Ian Richardson brought all the weight of his Shakespearean background to the role of Urquhart – at times charming, sinister, persuasive and jocular; but always mesmerisingly powerful.

He may be vile, but Urquhart is very, very clever. He plays everyone, and he plays them brilliantly. And although he is a callous and ruthless murderer we root for him. The ending doesn’t disappoint – it is the most satisfactory result for all concerned (except that poor Cypriot bloke, obvs).

Ian Richardson in House of Cards

Don’t go onto a roof garden with this man (BBC)

The superb acting makes up for the plot holes – this is a thriller after all, not a political drama. The only thing that made me frown was the part of Corder (Nick Brimble), Urquhart’s omnipotent body guard, who seemed to have infinite resources and influence.

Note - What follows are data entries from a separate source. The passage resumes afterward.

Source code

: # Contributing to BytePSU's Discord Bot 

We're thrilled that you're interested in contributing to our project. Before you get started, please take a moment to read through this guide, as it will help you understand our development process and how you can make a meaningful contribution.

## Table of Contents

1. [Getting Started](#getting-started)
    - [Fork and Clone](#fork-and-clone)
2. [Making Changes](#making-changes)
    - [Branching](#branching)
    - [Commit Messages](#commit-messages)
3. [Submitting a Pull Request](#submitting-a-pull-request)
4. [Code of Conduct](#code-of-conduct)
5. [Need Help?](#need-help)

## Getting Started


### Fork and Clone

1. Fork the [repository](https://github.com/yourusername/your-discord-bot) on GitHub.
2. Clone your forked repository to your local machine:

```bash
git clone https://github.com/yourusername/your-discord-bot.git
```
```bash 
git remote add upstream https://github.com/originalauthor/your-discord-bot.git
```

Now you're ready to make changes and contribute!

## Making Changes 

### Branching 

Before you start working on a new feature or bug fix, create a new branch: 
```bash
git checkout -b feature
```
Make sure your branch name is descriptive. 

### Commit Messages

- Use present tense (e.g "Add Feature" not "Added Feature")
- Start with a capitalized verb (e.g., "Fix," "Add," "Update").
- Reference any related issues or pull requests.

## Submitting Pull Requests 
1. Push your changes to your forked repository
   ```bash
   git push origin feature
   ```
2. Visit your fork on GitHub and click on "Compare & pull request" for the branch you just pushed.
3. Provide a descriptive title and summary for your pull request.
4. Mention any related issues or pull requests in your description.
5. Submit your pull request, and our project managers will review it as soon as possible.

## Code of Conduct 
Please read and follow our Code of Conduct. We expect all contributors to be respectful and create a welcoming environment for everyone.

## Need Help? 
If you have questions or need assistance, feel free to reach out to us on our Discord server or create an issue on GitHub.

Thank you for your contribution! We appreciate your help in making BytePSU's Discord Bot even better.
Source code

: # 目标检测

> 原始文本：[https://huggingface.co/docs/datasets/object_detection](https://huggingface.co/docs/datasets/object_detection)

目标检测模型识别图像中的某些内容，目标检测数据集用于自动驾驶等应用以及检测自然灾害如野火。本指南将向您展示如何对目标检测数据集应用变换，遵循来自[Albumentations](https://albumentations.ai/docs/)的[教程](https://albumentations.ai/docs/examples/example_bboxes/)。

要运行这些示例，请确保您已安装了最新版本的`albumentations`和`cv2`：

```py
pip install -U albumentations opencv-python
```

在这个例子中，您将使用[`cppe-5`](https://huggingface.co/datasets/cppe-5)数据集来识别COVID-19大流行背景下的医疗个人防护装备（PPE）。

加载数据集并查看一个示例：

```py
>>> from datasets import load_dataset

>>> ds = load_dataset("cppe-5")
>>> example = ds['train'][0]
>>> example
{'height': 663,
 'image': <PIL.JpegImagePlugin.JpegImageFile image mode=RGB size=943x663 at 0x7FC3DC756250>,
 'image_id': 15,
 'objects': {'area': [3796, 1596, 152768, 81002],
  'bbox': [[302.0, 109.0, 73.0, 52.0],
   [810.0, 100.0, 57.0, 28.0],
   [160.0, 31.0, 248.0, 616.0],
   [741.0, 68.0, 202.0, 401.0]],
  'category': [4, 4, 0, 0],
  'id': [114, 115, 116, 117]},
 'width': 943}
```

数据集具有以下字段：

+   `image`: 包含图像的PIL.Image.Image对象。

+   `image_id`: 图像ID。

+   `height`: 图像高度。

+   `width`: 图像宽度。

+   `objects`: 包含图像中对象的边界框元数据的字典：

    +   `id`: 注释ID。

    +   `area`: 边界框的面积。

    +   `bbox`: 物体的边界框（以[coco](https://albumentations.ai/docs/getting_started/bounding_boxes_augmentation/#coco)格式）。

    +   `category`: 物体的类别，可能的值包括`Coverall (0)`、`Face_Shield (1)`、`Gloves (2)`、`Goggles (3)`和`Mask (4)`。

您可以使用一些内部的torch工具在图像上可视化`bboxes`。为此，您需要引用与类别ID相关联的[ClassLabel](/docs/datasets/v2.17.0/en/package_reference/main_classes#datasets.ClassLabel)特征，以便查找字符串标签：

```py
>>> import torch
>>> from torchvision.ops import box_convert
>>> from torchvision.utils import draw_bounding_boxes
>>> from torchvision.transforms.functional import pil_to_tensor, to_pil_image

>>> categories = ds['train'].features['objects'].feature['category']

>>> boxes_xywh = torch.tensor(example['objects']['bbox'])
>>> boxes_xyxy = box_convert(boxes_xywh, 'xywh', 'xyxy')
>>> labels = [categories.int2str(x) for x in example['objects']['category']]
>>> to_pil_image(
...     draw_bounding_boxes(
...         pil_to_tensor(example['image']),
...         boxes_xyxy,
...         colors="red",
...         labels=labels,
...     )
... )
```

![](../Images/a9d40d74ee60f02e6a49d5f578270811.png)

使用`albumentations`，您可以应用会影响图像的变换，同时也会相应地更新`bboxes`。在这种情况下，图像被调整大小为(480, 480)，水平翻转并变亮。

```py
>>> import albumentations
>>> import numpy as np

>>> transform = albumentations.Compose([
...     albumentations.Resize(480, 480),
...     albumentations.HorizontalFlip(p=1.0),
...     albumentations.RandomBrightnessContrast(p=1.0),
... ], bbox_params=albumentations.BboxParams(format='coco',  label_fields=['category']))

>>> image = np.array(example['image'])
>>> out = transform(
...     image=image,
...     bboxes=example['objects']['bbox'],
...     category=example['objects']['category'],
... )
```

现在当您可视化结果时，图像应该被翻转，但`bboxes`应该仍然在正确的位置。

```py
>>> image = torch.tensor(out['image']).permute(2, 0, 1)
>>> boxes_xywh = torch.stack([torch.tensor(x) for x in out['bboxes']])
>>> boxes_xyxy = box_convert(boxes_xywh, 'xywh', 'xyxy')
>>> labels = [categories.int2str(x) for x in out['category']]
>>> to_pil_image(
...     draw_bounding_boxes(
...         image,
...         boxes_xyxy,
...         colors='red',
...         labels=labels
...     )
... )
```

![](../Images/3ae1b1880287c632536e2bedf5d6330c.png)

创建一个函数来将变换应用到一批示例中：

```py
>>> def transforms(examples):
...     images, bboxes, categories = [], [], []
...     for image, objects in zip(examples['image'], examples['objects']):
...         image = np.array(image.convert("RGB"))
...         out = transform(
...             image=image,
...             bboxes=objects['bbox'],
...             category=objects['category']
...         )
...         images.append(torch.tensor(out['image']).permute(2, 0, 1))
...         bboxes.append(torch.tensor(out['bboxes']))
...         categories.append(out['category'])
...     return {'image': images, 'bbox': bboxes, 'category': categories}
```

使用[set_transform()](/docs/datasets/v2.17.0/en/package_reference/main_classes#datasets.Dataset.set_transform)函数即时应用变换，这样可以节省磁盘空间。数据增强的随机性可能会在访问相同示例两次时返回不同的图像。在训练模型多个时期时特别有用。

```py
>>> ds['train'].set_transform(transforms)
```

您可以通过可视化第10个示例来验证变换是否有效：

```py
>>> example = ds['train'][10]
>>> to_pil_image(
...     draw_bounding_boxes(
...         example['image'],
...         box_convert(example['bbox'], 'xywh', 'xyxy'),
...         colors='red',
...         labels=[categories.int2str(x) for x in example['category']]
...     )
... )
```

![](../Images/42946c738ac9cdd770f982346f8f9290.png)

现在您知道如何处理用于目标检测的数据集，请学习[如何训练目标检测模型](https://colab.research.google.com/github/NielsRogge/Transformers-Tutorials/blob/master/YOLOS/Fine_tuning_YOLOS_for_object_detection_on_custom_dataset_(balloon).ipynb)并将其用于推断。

He arranges for car bombs, cover-ups, informers and snipers, all the while shadowing Urquhart and (presumably) banging Elizabeth.

House of Cards UK has made me re-evaluate House of Cards US. If we are meant to view Frank Underwood as a psychopath instead of a ruthless politician, and if Claire is about to come onside and validate all his Machiavellian moves, then it is worth another look.

I was also told the US series follows the UK one in some plot details, and if that means odious thumb-sucking Zoe Barnes is about to get pushed off a building then I will be tuning right back in for season two.

Things I think about while I defluff the dryer:

  • Double breasted suits. I forgot men used to wear these. Only twenty years later and they look so baggy and odd.
  • When being black was a thing. Two major roles are played by black women,and just in case we don’t notice, other characters can’t help but refer to their skin colour.
  • Talcum powder! Those little cylinders of talcum powder that used to come in Christmas gift sets with aftershave. Just the right size for putting in your toilet bag and hiding your cocaine in. Why does no-one use talcum powder any more?